Data for the task:

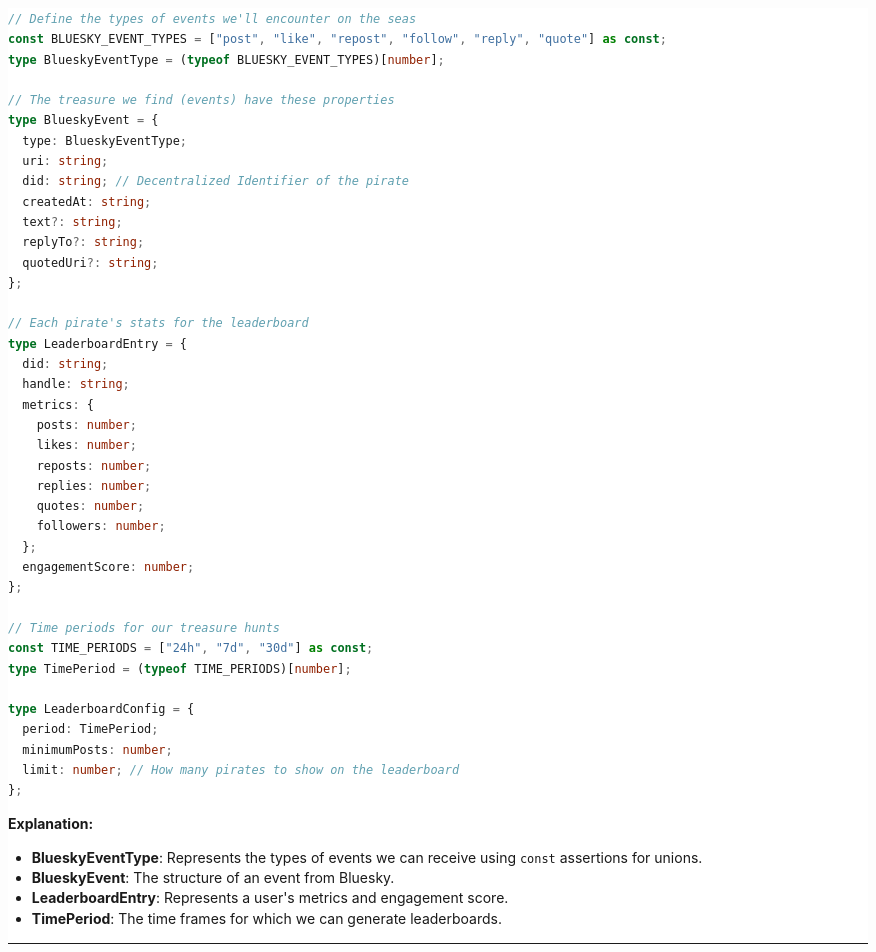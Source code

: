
 ```typescript
// Define the types of events we'll encounter on the seas
const BLUESKY_EVENT_TYPES = ["post", "like", "repost", "follow", "reply", "quote"] as const;
type BlueskyEventType = (typeof BLUESKY_EVENT_TYPES)[number];

// The treasure we find (events) have these properties
type BlueskyEvent = {
  type: BlueskyEventType;
  uri: string;
  did: string; // Decentralized Identifier of the pirate
  createdAt: string;
  text?: string;
  replyTo?: string;
  quotedUri?: string;
};

// Each pirate's stats for the leaderboard
type LeaderboardEntry = {
  did: string;
  handle: string;
  metrics: {
    posts: number;
    likes: number;
    reposts: number;
    replies: number;
    quotes: number;
    followers: number;
  };
  engagementScore: number;
};

// Time periods for our treasure hunts
const TIME_PERIODS = ["24h", "7d", "30d"] as const;
type TimePeriod = (typeof TIME_PERIODS)[number];

type LeaderboardConfig = {
  period: TimePeriod;
  minimumPosts: number;
  limit: number; // How many pirates to show on the leaderboard
};
```

**Explanation:**

- **BlueskyEventType**: Represents the types of events we can receive using `const` assertions for unions.
- **BlueskyEvent**: The structure of an event from Bluesky.
- **LeaderboardEntry**: Represents a user's metrics and engagement score.
- **TimePeriod**: The time frames for which we can generate leaderboards.

---

<a name="hoisting-the-sails"></a>
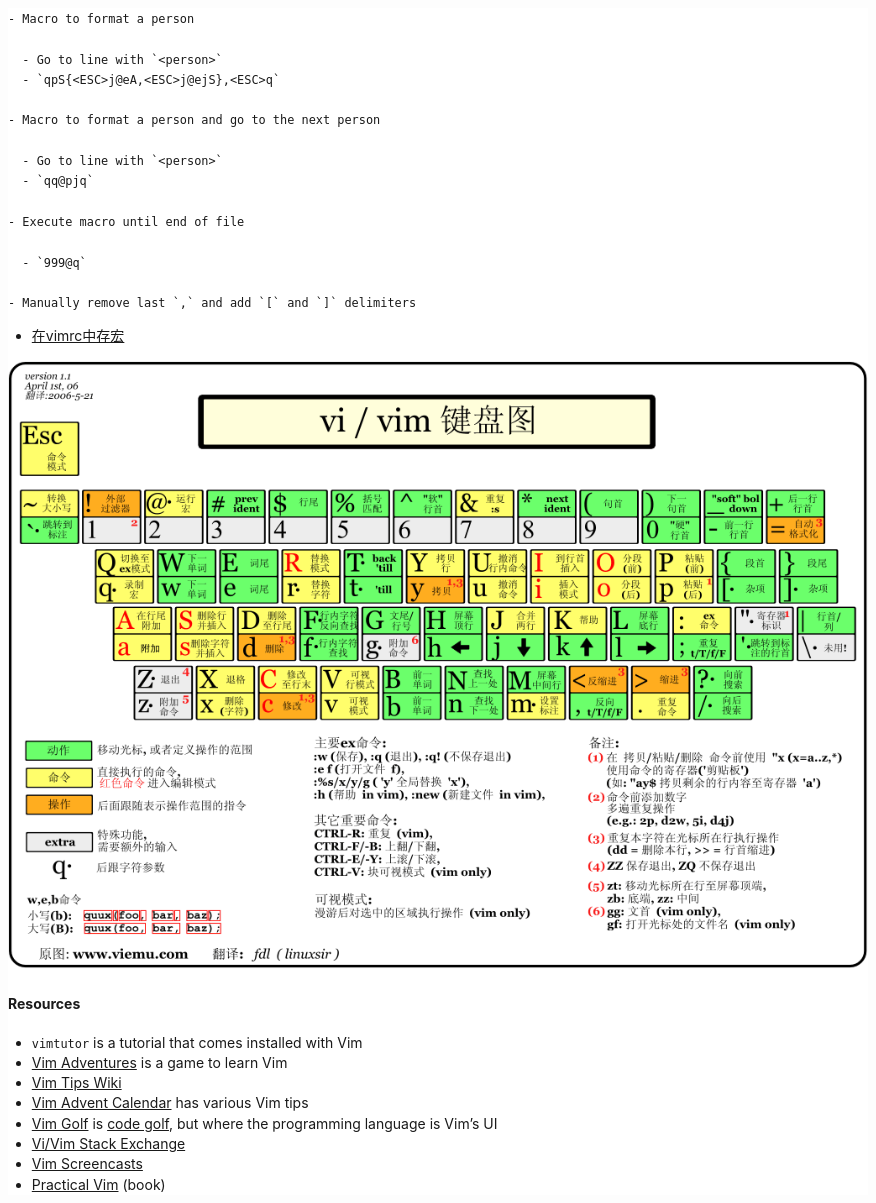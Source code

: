     - Macro to format a person            

      - Go to line with `<person>`
      - `qpS{<ESC>j@eA,<ESC>j@ejS},<ESC>q`

    - Macro to format a person and go to the next person            

      - Go to line with `<person>`
      - `qq@pjq`

    - Execute macro until end of file            

      - `999@q`

    - Manually remove last `,` and add `[` and `]` delimiters
  - [在vimrc中存宏](https://stackoverflow.com/questions/2024443/saving-vim-macros) 

<img src="Editor/vim.png" alt="vim" style="zoom:100%;" />


#### Resources

- `vimtutor` is a tutorial that comes installed with Vim
- [Vim Adventures](https://vim-adventures.com/) is a game to learn Vim
- [Vim Tips Wiki](http://vim.wikia.com/wiki/Vim_Tips_Wiki)
- [Vim Advent Calendar](https://vimways.org/2019/) has various Vim tips
- [Vim Golf](http://www.vimgolf.com/) is [code golf](https://en.wikipedia.org/wiki/Code_golf), but where the programming language is Vim’s UI
- [Vi/Vim Stack Exchange](https://vi.stackexchange.com/)
- [Vim Screencasts](http://vimcasts.org/)
- [Practical Vim](https://pragprog.com/book/dnvim2/practical-vim-second-edition) (book)
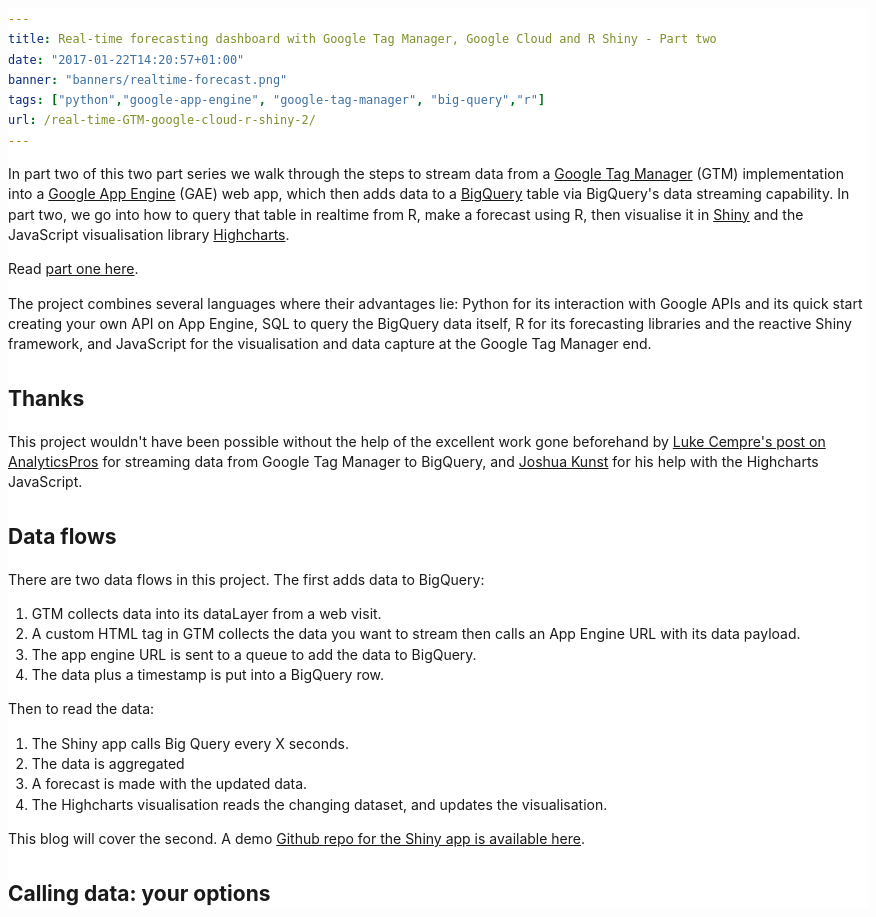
 ```yaml
---
title: Real-time forecasting dashboard with Google Tag Manager, Google Cloud and R Shiny - Part two
date: "2017-01-22T14:20:57+01:00"
banner: "banners/realtime-forecast.png"
tags: ["python","google-app-engine", "google-tag-manager", "big-query","r"]
url: /real-time-GTM-google-cloud-r-shiny-2/
---
```


In part two of this two part series we walk through the steps to stream data from a [Google Tag Manager](https://www.google.com/analytics/tag-manager/) (GTM) implementation into a [Google App Engine](https://cloud.google.com/appengine/) (GAE) web app, which then adds data to a [BigQuery](https://cloud.google.com/bigquery/) table via BigQuery's data streaming capability.  In part two, we go into how to query that table in realtime from R, make a forecast using R, then visualise it in [Shiny](https://shiny.rstudio.com/) and the JavaScript visualisation library [Highcharts](http://jkunst.com/highcharter/).

Read [part one here](/real-time-GTM-google-cloud-r-shiny-1/).

The project combines several languages where their advantages lie: Python for its interaction with Google APIs and its quick start creating your own API on App Engine, SQL to query the BigQuery data itself, R for its forecasting libraries and the reactive Shiny framework, and JavaScript for the visualisation and data capture at the Google Tag Manager end.

## Thanks

This project wouldn't have been possible without the help of the excellent work gone beforehand by [Luke Cempre's post on AnalyticsPros](https://www.analyticspros.com/blog/data-science/streaming-prebid-data-google-bigquery/) for streaming data from Google Tag Manager to BigQuery, and [Joshua Kunst](http://jkunst.com/) for his help with the Highcharts JavaScript.

## Data flows 

There are two data flows in this project.  The first adds data to BigQuery:

1. GTM collects data into its dataLayer from a web visit.
2. A custom HTML tag in GTM collects the data you want to stream then calls an App Engine URL with its data payload.
3. The app engine URL is sent to a queue to add the data to BigQuery.
4. The data plus a timestamp is put into a BigQuery row.

Then to read the data:

1. The Shiny app calls Big Query every X seconds.
2. The data is aggregated
3. A forecast is made with the updated data.
5. The Highcharts visualisation reads the changing dataset, and updates the visualisation.

This blog will cover the second. A demo [Github repo for the Shiny app is available here](https://github.com/MarkEdmondson1234/realtimeShiny).

## Calling data: your options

Your assignment: Please output the material above again, exactly, and omit every image.

Response to this exercise:
Source code

:
 ```typescript
// Define the types of events we'll encounter on the seas
const BLUESKY_EVENT_TYPES = ["post", "like", "repost", "follow", "reply", "quote"] as const;
type BlueskyEventType = (typeof BLUESKY_EVENT_TYPES)[number];

// The treasure we find (events) have these properties
type BlueskyEvent = {
  type: BlueskyEventType;
  uri: string;
  did: string; // Decentralized Identifier of the pirate
  createdAt: string;
  text?: string;
  replyTo?: string;
  quotedUri?: string;
};

// Each pirate's stats for the leaderboard
type LeaderboardEntry = {
  did: string;
  handle: string;
  metrics: {
    posts: number;
    likes: number;
    reposts: number;
    replies: number;
    quotes: number;
    followers: number;
  };
  engagementScore: number;
};

// Time periods for our treasure hunts
const TIME_PERIODS = ["24h", "7d", "30d"] as const;
type TimePeriod = (typeof TIME_PERIODS)[number];

type LeaderboardConfig = {
  period: TimePeriod;
  minimumPosts: number;
  limit: number; // How many pirates to show on the leaderboard
};
```

**Explanation:**

- **BlueskyEventType**: Represents the types of events we can receive using `const` assertions for unions.
- **BlueskyEvent**: The structure of an event from Bluesky.
- **LeaderboardEntry**: Represents a user's metrics and engagement score.
- **TimePeriod**: The time frames for which we can generate leaderboards.

---

<a name="hoisting-the-sails"></a>
Source code

:     - Macro to format a person            

      - Go to line with `<person>`
      - `qpS{<ESC>j@eA,<ESC>j@ejS},<ESC>q`

    - Macro to format a person and go to the next person            

      - Go to line with `<person>`
      - `qq@pjq`

    - Execute macro until end of file            

      - `999@q`

    - Manually remove last `,` and add `[` and `]` delimiters
  - [在vimrc中存宏](https://stackoverflow.com/questions/2024443/saving-vim-macros) 

<img src="Editor/vim.png" alt="vim" style="zoom:100%;" />


#### Resources

- `vimtutor` is a tutorial that comes installed with Vim
- [Vim Adventures](https://vim-adventures.com/) is a game to learn Vim
- [Vim Tips Wiki](http://vim.wikia.com/wiki/Vim_Tips_Wiki)
- [Vim Advent Calendar](https://vimways.org/2019/) has various Vim tips
- [Vim Golf](http://www.vimgolf.com/) is [code golf](https://en.wikipedia.org/wiki/Code_golf), but where the programming language is Vim’s UI
- [Vi/Vim Stack Exchange](https://vi.stackexchange.com/)
- [Vim Screencasts](http://vimcasts.org/)
- [Practical Vim](https://pragprog.com/book/dnvim2/practical-vim-second-edition) (book)
 ```yaml
---
title: Real-time forecasting dashboard with Google Tag Manager, Google Cloud and R Shiny - Part two
date: "2017-01-22T14:20:57+01:00"
banner: "banners/realtime-forecast.png"
tags: ["python","google-app-engine", "google-tag-manager", "big-query","r"]
url: /real-time-GTM-google-cloud-r-shiny-2/
---
```


In part two of this two part series we walk through the steps to stream data from a [Google Tag Manager](https://www.google.com/analytics/tag-manager/) (GTM) implementation into a [Google App Engine](https://cloud.google.com/appengine/) (GAE) web app, which then adds data to a [BigQuery](https://cloud.google.com/bigquery/) table via BigQuery's data streaming capability.  In part two, we go into how to query that table in realtime from R, make a forecast using R, then visualise it in [Shiny](https://shiny.rstudio.com/) and the JavaScript visualisation library [Highcharts](http://jkunst.com/highcharter/).

Read [part one here](/real-time-GTM-google-cloud-r-shiny-1/).

The project combines several languages where their advantages lie: Python for its interaction with Google APIs and its quick start creating your own API on App Engine, SQL to query the BigQuery data itself, R for its forecasting libraries and the reactive Shiny framework, and JavaScript for the visualisation and data capture at the Google Tag Manager end.

## Thanks

This project wouldn't have been possible without the help of the excellent work gone beforehand by [Luke Cempre's post on AnalyticsPros](https://www.analyticspros.com/blog/data-science/streaming-prebid-data-google-bigquery/) for streaming data from Google Tag Manager to BigQuery, and [Joshua Kunst](http://jkunst.com/) for his help with the Highcharts JavaScript.

## Data flows 

There are two data flows in this project.  The first adds data to BigQuery:

1. GTM collects data into its dataLayer from a web visit.
2. A custom HTML tag in GTM collects the data you want to stream then calls an App Engine URL with its data payload.
3. The app engine URL is sent to a queue to add the data to BigQuery.
4. The data plus a timestamp is put into a BigQuery row.

Then to read the data:

1. The Shiny app calls Big Query every X seconds.
2. The data is aggregated
3. A forecast is made with the updated data.
5. The Highcharts visualisation reads the changing dataset, and updates the visualisation.

This blog will cover the second. A demo [Github repo for the Shiny app is available here](https://github.com/MarkEdmondson1234/realtimeShiny).

## Calling data: your options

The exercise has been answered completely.